Le train passe ensuite par Vernaison, Grigny Sablons. Avant d'arriver à la triste Givors-Canal, ces dernières petites gares, sous une verdure foisonnante et une abondance de glycines en été, sont posées au bord du Rhône et ont des allures de guinguettes. Elles sont les seuls endroits vraiment avenants de la ligne, qui par ailleurs comporte de belles portions campagnardes entre Rive-de-Gier et Saint-Chamond.

Avec ce train de Perrache, on peut aussi, si l'on veut, ne pas s'arrêter à Châteaucreux et poursuivre en direction de Firminy, son terminus. On découvrira en passant les autres gares stéphanoises : Carnot, dont la laideur contribue à celle de la place du même nom, construction hasardeuse typique des années soixante-dix de couleur moutarde, suspendue sur un viaduc de pierre, portant la pollution des trains jusque dans le nez des riverains, une horreur. On passe ensuite au Clapier, gare du puits Couriot, un joli bâtiment qui semble aujourd'hui quasi désaffecté. Le train grimpe ensuite à Bellevue : on est aux limites sud de la ville, et en hauteur. A suivre la Ricamarie, Le Chambon-Feugerolles et enfin Firminy. La proximité de toutes ces stations qui se touchent égrène elle aussi l'histoire minière et industrielle de cette agglomération qui hésite aujourd'hui entre sinistrose définitive ou renaissance, mais on ne voit pas, là tout de suite, à quels signes.

Une chose est sûre : une seule gare suffirait.
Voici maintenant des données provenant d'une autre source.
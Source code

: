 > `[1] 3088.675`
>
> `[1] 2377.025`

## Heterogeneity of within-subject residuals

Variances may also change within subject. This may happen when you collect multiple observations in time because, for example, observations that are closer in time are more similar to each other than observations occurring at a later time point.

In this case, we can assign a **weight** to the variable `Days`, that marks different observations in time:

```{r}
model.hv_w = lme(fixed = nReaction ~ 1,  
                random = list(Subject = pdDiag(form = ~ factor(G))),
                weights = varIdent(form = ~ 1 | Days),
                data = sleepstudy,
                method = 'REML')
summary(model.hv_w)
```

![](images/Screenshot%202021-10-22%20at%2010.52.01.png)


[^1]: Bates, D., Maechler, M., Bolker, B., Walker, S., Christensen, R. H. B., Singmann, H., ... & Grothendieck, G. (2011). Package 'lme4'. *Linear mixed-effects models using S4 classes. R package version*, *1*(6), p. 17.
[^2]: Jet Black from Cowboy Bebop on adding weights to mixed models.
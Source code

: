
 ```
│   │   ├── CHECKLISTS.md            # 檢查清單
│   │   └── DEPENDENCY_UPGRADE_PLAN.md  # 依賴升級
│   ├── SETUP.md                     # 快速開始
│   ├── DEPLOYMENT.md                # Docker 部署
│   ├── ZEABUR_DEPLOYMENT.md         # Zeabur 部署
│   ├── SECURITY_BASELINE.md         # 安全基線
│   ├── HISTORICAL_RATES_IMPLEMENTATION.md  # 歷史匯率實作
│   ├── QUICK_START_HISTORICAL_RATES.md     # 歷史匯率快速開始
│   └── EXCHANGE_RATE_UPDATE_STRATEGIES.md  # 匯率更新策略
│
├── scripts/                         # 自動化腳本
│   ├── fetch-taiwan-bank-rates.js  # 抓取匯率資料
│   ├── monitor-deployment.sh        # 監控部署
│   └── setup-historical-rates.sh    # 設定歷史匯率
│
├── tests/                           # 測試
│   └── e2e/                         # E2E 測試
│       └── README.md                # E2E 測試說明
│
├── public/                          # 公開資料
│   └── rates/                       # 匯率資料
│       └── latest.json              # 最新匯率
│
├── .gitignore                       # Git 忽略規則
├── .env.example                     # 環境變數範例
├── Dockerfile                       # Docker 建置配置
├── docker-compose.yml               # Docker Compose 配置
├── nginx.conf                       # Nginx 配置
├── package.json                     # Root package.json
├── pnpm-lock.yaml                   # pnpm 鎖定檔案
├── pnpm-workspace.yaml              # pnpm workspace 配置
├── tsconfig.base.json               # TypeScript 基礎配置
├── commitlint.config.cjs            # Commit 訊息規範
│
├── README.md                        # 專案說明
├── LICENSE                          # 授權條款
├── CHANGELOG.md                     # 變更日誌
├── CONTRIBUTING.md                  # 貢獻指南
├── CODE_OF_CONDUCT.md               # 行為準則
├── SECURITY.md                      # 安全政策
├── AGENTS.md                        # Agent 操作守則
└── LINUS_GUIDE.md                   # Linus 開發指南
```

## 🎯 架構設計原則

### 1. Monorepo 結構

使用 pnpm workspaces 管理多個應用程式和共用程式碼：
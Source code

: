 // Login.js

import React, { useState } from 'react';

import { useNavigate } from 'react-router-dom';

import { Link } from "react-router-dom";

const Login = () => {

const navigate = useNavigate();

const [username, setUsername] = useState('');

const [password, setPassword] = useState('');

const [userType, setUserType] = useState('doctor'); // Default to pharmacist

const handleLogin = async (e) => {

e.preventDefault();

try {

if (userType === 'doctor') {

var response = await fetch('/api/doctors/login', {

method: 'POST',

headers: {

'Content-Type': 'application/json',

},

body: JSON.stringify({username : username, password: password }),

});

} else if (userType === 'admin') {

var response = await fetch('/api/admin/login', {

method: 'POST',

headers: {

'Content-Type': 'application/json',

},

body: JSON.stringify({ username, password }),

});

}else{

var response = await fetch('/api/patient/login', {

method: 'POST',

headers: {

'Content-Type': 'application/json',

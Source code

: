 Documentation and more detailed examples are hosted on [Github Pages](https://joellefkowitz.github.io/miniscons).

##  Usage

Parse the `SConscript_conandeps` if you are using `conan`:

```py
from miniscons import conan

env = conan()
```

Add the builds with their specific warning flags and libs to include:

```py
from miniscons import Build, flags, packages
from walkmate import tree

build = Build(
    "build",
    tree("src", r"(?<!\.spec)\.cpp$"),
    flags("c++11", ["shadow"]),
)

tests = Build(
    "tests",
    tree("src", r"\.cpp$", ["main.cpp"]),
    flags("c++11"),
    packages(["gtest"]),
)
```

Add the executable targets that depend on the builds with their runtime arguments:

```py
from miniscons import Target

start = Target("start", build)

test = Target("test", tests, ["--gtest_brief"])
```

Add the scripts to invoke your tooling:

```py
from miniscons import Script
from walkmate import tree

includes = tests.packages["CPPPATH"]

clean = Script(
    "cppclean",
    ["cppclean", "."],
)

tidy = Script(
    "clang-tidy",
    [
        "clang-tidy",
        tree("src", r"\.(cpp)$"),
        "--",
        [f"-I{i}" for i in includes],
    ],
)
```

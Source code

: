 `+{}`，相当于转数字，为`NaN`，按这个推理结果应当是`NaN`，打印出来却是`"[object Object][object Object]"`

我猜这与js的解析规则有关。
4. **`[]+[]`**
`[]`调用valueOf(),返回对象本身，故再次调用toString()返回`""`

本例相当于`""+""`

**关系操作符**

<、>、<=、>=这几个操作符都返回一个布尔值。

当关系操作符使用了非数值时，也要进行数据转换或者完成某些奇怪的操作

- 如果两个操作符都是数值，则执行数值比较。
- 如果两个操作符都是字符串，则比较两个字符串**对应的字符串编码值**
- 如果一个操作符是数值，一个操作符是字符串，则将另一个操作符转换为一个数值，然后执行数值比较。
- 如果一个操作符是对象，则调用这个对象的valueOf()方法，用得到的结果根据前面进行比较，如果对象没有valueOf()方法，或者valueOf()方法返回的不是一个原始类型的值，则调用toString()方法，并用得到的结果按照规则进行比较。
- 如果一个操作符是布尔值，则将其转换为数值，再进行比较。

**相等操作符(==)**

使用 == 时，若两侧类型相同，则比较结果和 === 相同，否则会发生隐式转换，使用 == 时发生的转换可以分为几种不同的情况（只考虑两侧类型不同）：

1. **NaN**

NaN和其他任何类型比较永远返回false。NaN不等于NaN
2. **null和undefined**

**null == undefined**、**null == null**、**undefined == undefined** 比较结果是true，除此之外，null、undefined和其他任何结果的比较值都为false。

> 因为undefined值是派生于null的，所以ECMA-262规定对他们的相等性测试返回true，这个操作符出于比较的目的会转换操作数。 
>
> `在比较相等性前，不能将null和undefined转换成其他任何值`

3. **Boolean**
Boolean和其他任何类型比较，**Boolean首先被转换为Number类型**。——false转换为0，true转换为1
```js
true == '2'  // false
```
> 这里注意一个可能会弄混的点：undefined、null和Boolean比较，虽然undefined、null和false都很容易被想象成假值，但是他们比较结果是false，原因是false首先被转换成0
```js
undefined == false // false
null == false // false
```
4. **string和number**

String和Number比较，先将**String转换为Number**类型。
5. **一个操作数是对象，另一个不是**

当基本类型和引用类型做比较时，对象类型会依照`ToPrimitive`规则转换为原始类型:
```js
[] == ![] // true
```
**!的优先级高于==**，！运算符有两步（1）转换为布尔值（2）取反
Dès lors, pour garantir l'unité de la ville et la relier efficacement, un maire qui porterait une vision un peu ambitieuse s'occuperait de compléter les liaisons rapides (trams par exemple, le ventre du parking pouvant en lâcher encore quelques-uns) entre ces anciennes gares, qui tout de même, desservaient les principaux quartiers de Sainté, ville martyrisée mais encore, grâce à l'acharnement de ses habitants, très avenante et, j'ai envie de l'écrire pour me réconforter, porteuse d'espoir.